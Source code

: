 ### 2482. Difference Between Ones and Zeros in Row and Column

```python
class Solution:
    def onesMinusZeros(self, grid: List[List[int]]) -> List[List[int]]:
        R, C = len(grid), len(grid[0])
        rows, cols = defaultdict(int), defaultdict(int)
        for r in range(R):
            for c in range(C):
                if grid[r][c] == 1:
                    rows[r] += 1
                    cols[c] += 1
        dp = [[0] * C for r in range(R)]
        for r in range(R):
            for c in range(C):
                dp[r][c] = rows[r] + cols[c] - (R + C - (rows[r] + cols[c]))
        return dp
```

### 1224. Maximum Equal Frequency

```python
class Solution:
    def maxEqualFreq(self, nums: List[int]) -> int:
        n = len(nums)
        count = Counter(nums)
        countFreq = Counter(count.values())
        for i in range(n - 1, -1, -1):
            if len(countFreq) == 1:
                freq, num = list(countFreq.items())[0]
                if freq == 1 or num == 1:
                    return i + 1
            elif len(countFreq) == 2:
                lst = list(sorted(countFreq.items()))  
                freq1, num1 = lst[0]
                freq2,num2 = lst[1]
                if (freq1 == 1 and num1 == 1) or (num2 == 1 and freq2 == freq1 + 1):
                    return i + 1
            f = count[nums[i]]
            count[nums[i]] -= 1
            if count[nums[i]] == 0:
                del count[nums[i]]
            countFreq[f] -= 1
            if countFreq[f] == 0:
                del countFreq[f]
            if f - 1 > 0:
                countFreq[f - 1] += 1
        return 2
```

■ PROBLEM DETAILS
Reproduce each line in the listing above that mentions the string "items".

■ YOUR SOLUTION
                freq, num = list(countFreq.items())[0]
                lst = list(sorted(countFreq.items()))  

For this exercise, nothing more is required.